HADOPI : Pas de sanction sans juge.

CREDOF Centre d’Etudes et de Recherches sur les Droits Fondamentaux – Université Paris-Ouest – Nanterre La Défense

Actualités droits-libertés du 11 juin 2009 par Véronique CHAMPEIL-DESPLATS


I – HADOPI : Pas de sanction sans juge.

Le Conseil constitutionnel a le 10 juin 2009 censuré une partie du pouvoir de sanction conféré à la « Haute Autorité pour la diffusion des œuvres et la protection des droits sur Internet » (HADOPI) par la loi soumise à son examen. Cette nouvelle autorité administrative indépendante (AAI) avait notamment reçu le pouvoir de suspendre l’accès à internet de toute personne qui aurait procédé à des téléchargements illégaux, et plus largement aurait méconnu les droits de la propriété intellectuelle.

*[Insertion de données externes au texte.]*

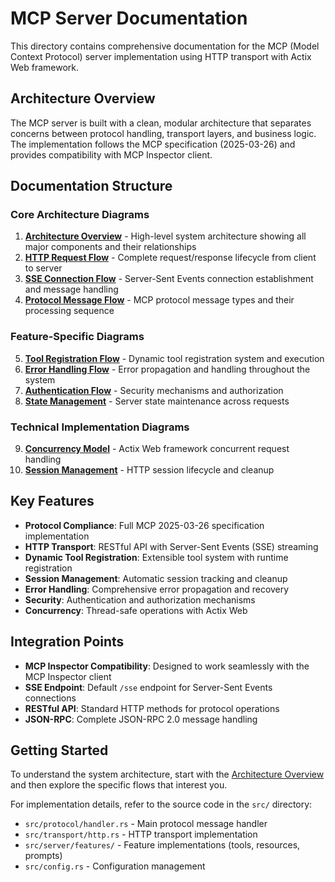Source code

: # MCP Server Documentation

This directory contains comprehensive documentation for the MCP (Model Context Protocol) server implementation using HTTP transport with Actix Web framework.

## Architecture Overview

The MCP server is built with a clean, modular architecture that separates concerns between protocol handling, transport layers, and business logic. The implementation follows the MCP specification (2025-03-26) and provides compatibility with MCP Inspector client.

## Documentation Structure

### Core Architecture Diagrams

1. **[Architecture Overview](./architecture-overview.md)** - High-level system architecture showing all major components and their relationships
2. **[HTTP Request Flow](./http-request-flow.md)** - Complete request/response lifecycle from client to server
3. **[SSE Connection Flow](./sse-connection-flow.md)** - Server-Sent Events connection establishment and message handling
4. **[Protocol Message Flow](./protocol-message-flow.md)** - MCP protocol message types and their processing sequence

### Feature-Specific Diagrams

5. **[Tool Registration Flow](./tool-registration-flow.md)** - Dynamic tool registration system and execution
6. **[Error Handling Flow](./error-handling-flow.md)** - Error propagation and handling throughout the system
7. **[Authentication Flow](./authentication-flow.md)** - Security mechanisms and authorization
8. **[State Management](./state-management.md)** - Server state maintenance across requests

### Technical Implementation Diagrams

9. **[Concurrency Model](./concurrency-model.md)** - Actix Web framework concurrent request handling
10. **[Session Management](./session-management.md)** - HTTP session lifecycle and cleanup

## Key Features

- **Protocol Compliance**: Full MCP 2025-03-26 specification implementation
- **HTTP Transport**: RESTful API with Server-Sent Events (SSE) streaming
- **Dynamic Tool Registration**: Extensible tool system with runtime registration
- **Session Management**: Automatic session tracking and cleanup
- **Error Handling**: Comprehensive error propagation and recovery
- **Security**: Authentication and authorization mechanisms
- **Concurrency**: Thread-safe operations with Actix Web

## Integration Points

- **MCP Inspector Compatibility**: Designed to work seamlessly with the MCP Inspector client
- **SSE Endpoint**: Default `/sse` endpoint for Server-Sent Events connections
- **RESTful API**: Standard HTTP methods for protocol operations
- **JSON-RPC**: Complete JSON-RPC 2.0 message handling

## Getting Started

To understand the system architecture, start with the [Architecture Overview](./architecture-overview.md) and then explore the specific flows that interest you.

For implementation details, refer to the source code in the `src/` directory:
- `src/protocol/handler.rs` - Main protocol message handler
- `src/transport/http.rs` - HTTP transport implementation
- `src/server/features/` - Feature implementations (tools, resources, prompts)
- `src/config.rs` - Configuration management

En précisant que « le principe de la séparation des pouvoirs, non plus qu’aucun principe ou règle de valeur constitutionnelle, ne fait obstacle à ce qu’une autorité administrative, agissant dans le cadre de prérogatives de puissance publique, puisse exercer un pouvoir de sanction dans la mesure nécessaire à l’accomplissement de sa mission dès lors que l’exercice de ce pouvoir est assorti par la loi de mesures destinées à assurer la protection des droits et libertés constitutionnellement garantis », le Conseil constitutionnel n’entend pas déclarer l’inconstitutionnalité de tout pouvoir de sanction conféré aux AAI. Il exige seulement que le législateur définisse de tels pouvoirs dans le respect des principes constitutionnels.

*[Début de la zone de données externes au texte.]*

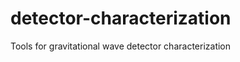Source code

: detector-characterization
=========================

Tools for gravitational wave detector characterization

Ainsi, les sanctions prévues en cas de violation d’un droit ou à une liberté constitutionnellement garanti, en l’occurrence le droit de propriété (art. 2 et 17 de la Déclaration des droits de l’homme et du citoyen de 1789), ne doivent pas porter une atteinte disproportionnée à d’autres droits et libertés constitutionnellement garanti – ici la liberté de communication des pensées et des opinions (art. 11 de la Déclaration des droits de l’homme et du citoyen de 1789)-, et doivent également respecter le principe de la légalité des délits et des peines, la présomption d’innocence ainsi que les droits de la défense. Le Conseil précise que ces principes sont « applicables à toute sanction ayant le caractère d’une punition, même si le législateur a laissé le soin de la prononcer à une autorité de nature non juridictionnel ».

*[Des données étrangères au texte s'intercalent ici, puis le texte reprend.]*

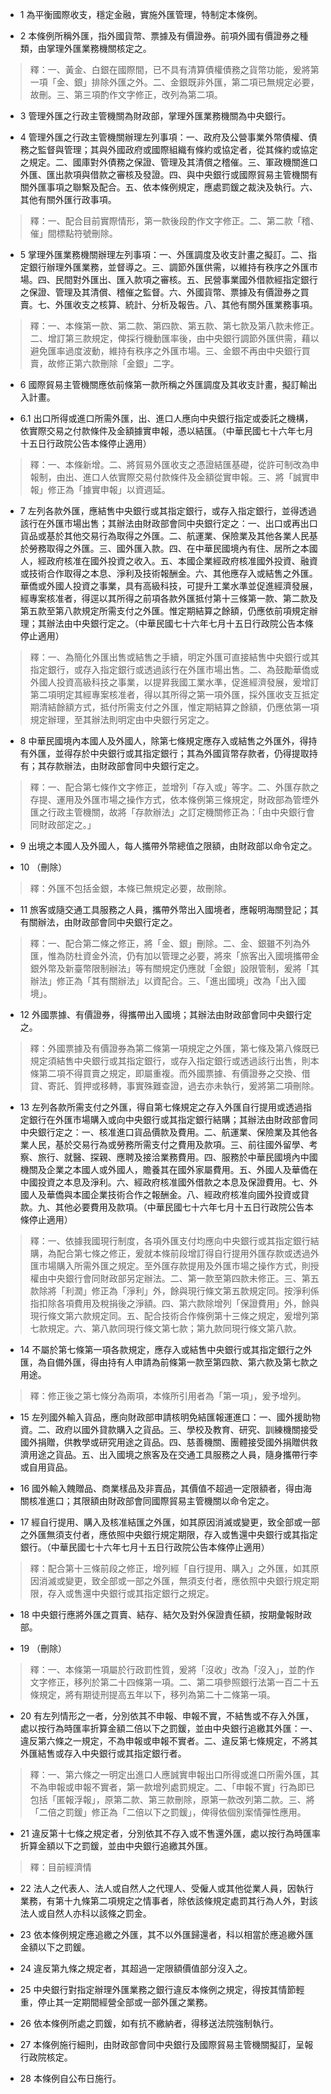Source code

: * 1 為平衡國際收支，穩定金融，實施外匯管理，特制定本條例。

* 2 本條例所稱外匯，指外國貨幣、票據及有價證券。前項外國有價證券之種類，由掌理外匯業務機關核定之。

> 釋：一、黃金、白銀在國際間，已不具有清算債權債務之貨幣功能，爰將第一項「金、銀」排除外匯之外。二、金銀既非外匯，第二項已無規定必要，故刪。三、第三項酌作文字修正，改列為第二項。

* 3 管理外匯之行政主管機關為財政部，掌理外匯業務機關為中央銀行。

* 4 管理外匯之行政主管機關辦理左列事項：一、政府及公營事業外幣債權、債務之監督與管理；其與外國政府或國際組織有條約或協定者，從其條約或協定之規定。二、國庫對外債務之保證、管理及其清償之稽催。三、軍政機關進口外匯、匯出款項與借款之審核及發證。四、與中央銀行或國際貿易主管機關有關外匯事項之聯繫及配合。五、依本條例規定，應處罰鍰之裁決及執行。六、其他有關外匯行政事項。

> 釋：一、配合目前實際情形，第一款後段酌作文字修正。二、第二款「稽、催」間標點符號刪除。

* 5 掌理外匯業務機關辦理左列事項：一、外匯調度及收支計畫之擬訂。二、指定銀行辦理外匯業務，並督導之。三、調節外匯供需，以維持有秩序之外匯市場。四、民間對外匯出、匯入款項之審核。五、民營事業國外借款經指定銀行之保證、管理及其清償、稽催之監督。六、外國貨幣、票據及有價證券之買賣。七、外匯收支之核算、統計、分析及報告。八、其他有關外匯業務事項。

> 釋：一、本條第一款、第二款、第四款、第五款、第七款及第八款未修正。二、增訂第三款規定，俾採行機動匯率後，由中央銀行調節外匯供需，藉以避免匯率過度波動，維持有秩序之外匯市場。三、金銀不再由中央銀行買賣，故修正第六款刪除「金銀」二字。

* 6 國際貿易主管機關應依前條第一款所稱之外匯調度及其收支計畫，擬訂輸出入計畫。

* 6.1 出口所得或進口所需外匯，出、進口人應向中央銀行指定或委託之機構，依實際交易之付款條件及金額據實申報，憑以結匯。（中華民國七十六年七月十五日行政院公告本條停止適用）

> 釋：一、本條新增。二、將貿易外匯收支之憑證結匯基礎，從許可制改為申報制，由出、進口人依實際交易付款條件及金額從實申報。三、將「誠實申報」修正為「據實申報」以資週延。

* 7 左列各款外匯，應結售中央銀行或其指定銀行，或存入指定銀行，並得透過該行在外匯市場出售；其辦法由財政部會同中央銀行定之：一、出口或再出口貨品或基於其他交易行為取得之外匯。二、航運業、保險業及其他各業人民基於勞務取得之外匯。三、國外匯入款。四、在中華民國境內有住、居所之本國人，經政府核准在國外投資之收入。五、本國企業經政府核准國外投資、融資或技術合作取得之本息、淨利及技術報酬金。六、其他應存入或結售之外匯。華僑或外國人投資之事業，具有高級科技，可提升工業水準並促進經濟發展，經專案核准者，得逕以其所得之前項各款外匯抵付第十三條第一款、第二款及第五款至第八款規定所需支付之外匯。惟定期結算之餘額，仍應依前項規定辦理；其辦法由中央銀行定之。（中華民國七十六年七月十五日行政院公告本條停止適用）

> 釋：一、為簡化外匯出售或結售之手續，明定外匯可直接結售中央銀行或其指定銀行，或存入指定銀行或透過該行在外匯市場出售。二、為鼓勵華僑或外國人投資高級科技之事業，以提昇我國工業水準，促進經濟發展，爰增訂第二項明定其經專案核准者，得以其所得之第一項外匯，採外匯收支互抵定期清結餘額方式，抵付所需支付之外匯，惟定期結算之餘額，仍應依第一項規定辦理，至其辦法則明定由中央銀行另定之。

* 8 中華民國境內本國人及外國人，除第七條規定應存入或結售之外匯外，得持有外匯，並得存於中央銀行或其指定銀行；其為外國貨幣存款者，仍得提取持有；其存款辦法，由財政部會同中央銀行定之。

> 釋：一、配合第七條作文字修正，並增列「存入或」等字。二、外匯存款之存提、運用及外匯市場之操作方式，依本條例第三條規定，財政部為管堙外匯之行政主管機關，故將「存款辦法」之訂定機關修正為：「由中央銀行會同財政部定之。」

* 9 出境之本國人及外國人，每人攜帶外幣總值之限額，由財政部以命令定之。

* 10 （刪除）

> 釋：外匯不包括金銀，本條已無規定必要，故刪除。

* 11 旅客或隨交通工具服務之人員，攜帶外幣出入國境者，應報明海關登記；其有關辦法，由財政部會同中央銀行定之。

> 釋：一、配合第二條之修正，將「金、銀」刪除。二、金、銀雖不列為外匯，惟為防杜資金外流，仍有加以管理之必要，將來「旅客出入國境攜帶金銀外幣及新臺幣限制辦法」等有關規定仍應就「金銀」設限管制，爰將「其辦法」修正為「其有關辦法」以資配合。三、「進出國境」改為「出入國境」。

* 12 外國票據、有價證券，得攜帶出入國境；其辦法由財政部會同中央銀行定之。

> 釋：外國票據及有價證券為第二條第一項規定之外匯，第七條及第八條既已規定須結售中央銀行或其指定銀行，或存入指定銀行或透過該行出售，則本條第二項不得買賣之規定，即屬重複。而外國票據、有價證券之交換、借貸、寄託、質押或移轉，事實殊難查證，過去亦未執行，爰將第二項刪除。

* 13 左列各款所需支付之外匯，得自第七條規定之存入外匯自行提用或透過指定銀行在外匯市場購入或向中央銀行或其指定銀行結購；其辦法由財政部會同中央銀行定之：一、核准進口貨品價款及費用。二、航運業、保險業及其他各業人民，基於交易行為或勞務所需支付之費用及款項。三、前往國外留學、考察、旅行、就醫、探親、應聘及接洽業務費用。四、服務於中華民國境內中國機關及企業之本國人或外國人，贍養其在國外家屬費用。五、外國人及華僑在中國投資之本息及淨利。六、經政府核准國外借款之本息及保證費用。七、外國人及華僑與本國企業技術合作之報酬金。八、經政府核准向國外投資或貸款。九、其他必要費用及款項。（中華民國七十六年七月十五日行政院公告本條停止適用）

> 釋：一、依據我國現行制度，各項外匯支付均應向中央銀行或其指定銀行結購，為配合第七條之修正，爰就本條前段增訂得自行提用外匯存款或透過外匯市場購入所需外匯之規定。至外匯存款提用及外匯市場之操作方式，則授權由中央銀行會同財政部另定辦法。二、第一款至第四款未修正。三、第五款除將「利潤」修正為「淨利」外，餘與現行條文第五款規定同。按淨利係指扣除各項費用及稅捐後之淨額。四、第六款除增列「保證費用」外，餘與現行條文第六款規定同。五、配合技術合作條例第十三條之規定，爰增列第七款規定。六、第八款同現行條文第七款；第九款同現行條文第八款。

* 14 不屬於第七條第一項各款規定，應存入或結售中央銀行或其指定銀行之外匯，為自備外匯，得由持有人申請為前條第一款至第四款、第六款及第七款之用途。

> 釋：修正後之第七條分為兩項，本條所引用者為「第一項」，爰予增列。

* 15 左列國外輸入貨品，應向財政部申請核明免結匯報運進口：一、國外援助物資。二、政府以國外貸款購入之貨品。三、學校及教育、研究、訓練機關接受國外捐贈，供教學或研究用途之貨品。四、慈善機關、團體接受國外捐贈供救濟用途之貨品。五、出入國境之旅客及在交通工具服務之人員，隨身攜帶行李或自用貨品。

* 16 國外輸入餽贈品、商業樣品及非賣品，其價值不超過一定限額者，得由海關核准進口；其限額由財政部會同國際貿易主管機關以命令定之。

* 17 經自行提用、購入及核准結匯之外匯，如其原因消滅或變更，致全部或一部之外匯無須支付者，應依照中央銀行規定期限，存入或售還中央銀行或其指定銀行。（中華民國七十六年七月十五日行政院公告本條停止適用）

> 釋：配合第十三條前段之修正，增列經「自行提用、購入」之外匯，如其原因消滅或變更，致全部或一部之外匯，無須支付者，應依照中央銀行規定期限，存入或售還中央銀行或其指定銀行之規定。

* 18 中央銀行應將外匯之買賣、結存、結欠及對外保證責任額，按期彙報財政部。

* 19 （刪除）

> 釋：一、本條第一項屬於行政罰性質，爰將「沒收」改為「沒入」，並酌作文字修正，移列於第二十四條第一項。二、第二項參照銀行法第一百二十五條規定，將有期徒刑提高五年以下，移列為第二十二條第一項。

* 20 有左列情形之一者，分別依其不申報、申報不實，不結售或不存入外匯，處以按行為時匯率折算金額二倍以下之罰鍰，並由中央銀行追繳其外匯：一、違反第六條之一規定，不為申報或申報不實者。二、違反第七條規定，不將其外匯結售或存入中央銀行或其指定銀行者。

> 釋：一、第六條之一明定出進口人應誠實申報出口所得或進口所需外匯，其不為申報或申報不實者，第一款增列處罰規定。二、「申報不實」行為即已包括「匿報浮報」，原第二款、第三款刪除，原第一款改列第二款。三、將「二倍之罰鍰」修正為「二倍以下之罰鍰」，俾得依個別案情彈性應用。

* 21 違反第十七條之規定者，分別依其不存入或不售還外匯，處以按行為時匯率折算金額以下之罰鍰，並由中央銀行追繳其外匯。

> 釋：目前經濟情

* 22 法人之代表人、法人或自然人之代理人、受僱人或其他從業人員，因執行業務，有第十九條第二項規定之情事者，除依該條規定處罰其行為人外，對該法人或自然人亦科以該條之罰金。

* 23 依本條例規定應追繳之外匯，其不以外匯歸還者，科以相當於應追繳外匯金額以下之罰鍰。

* 24 違反第九條之規定者，其超過一定限額價值部分沒入之。

* 25 中央銀行對指定辦理外匯業務之銀行違反本條例之規定，得按其情節輕重，停止其一定期間經營全部或一部外匯之業務。

* 26 依本條例所處之罰鍰，如有抗不繳納者，得移送法院強制執行。

* 27 本條例施行細則，由財政部會同中央銀行及國際貿易主管機關擬訂，呈報行政院核定。

* 28 本條例自公布日施行。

En l’espèce, le Conseil constitutionnel, se faisant observateur des évolutions technologiques et sociales, estime « qu’eu égard au développement généralisé des services de communication au public en ligne ainsi qu’à l’importance prise par ces services pour la participation à la vie démocratique et l’expression des idées et des opinions, ce droit implique la liberté d’accéder à ces services ». Si le législateur peut « édicter des règles de nature à concilier la poursuite de l’objectif de lutte contre les pratiques de contrefaçon sur internet avec l’exercice du droit de libre communication et de la liberté de parler, écrire et imprimer », l’étendue des pouvoirs de sanction conférés en l’espèce par la loi à l’HADOPI, « qui n’est pas une juridiction », conduit à une atteinte disproportionnée à «  l’exercice, par toute personne, de son droit de s’exprimer et de communiquer librement, notamment depuis son domicile ». Le législateur ne pouvait donc confier «  à une autorité administrative », « quelles que soient les garanties encadrant le prononcé des sanctions », le pouvoir de restreindre ou d’« empêcher l’accès à internet de titulaires d’abonnement ainsi que des personnes qu’ils en font bénéficier », d’autant plus que ce pouvoir avait été conféré à l’égard non pas seulement d’« une catégorie particulière de personnes mais » de « la totalité de la population ». Seule une autorité juridictionnelle peut être compétente pour la mise en œuvre de tels pouvoirs.


La conséquence de cette déclaration d’inconstitutionnalité est que l’HADOPI n’accomplit dorénavant en matière de sanction qu’«un rôle préalable à une procédure judiciaire ». Le Conseil ajoute alors au moyen d’une réserve d’interprétation que, lorsque dans ce cadre, l’HADOPI traitera de données à caractère personnelle, elle devra se soumettre aux exigences de la loi du 6 janvier 1978 et donc au contrôle de la CNIL.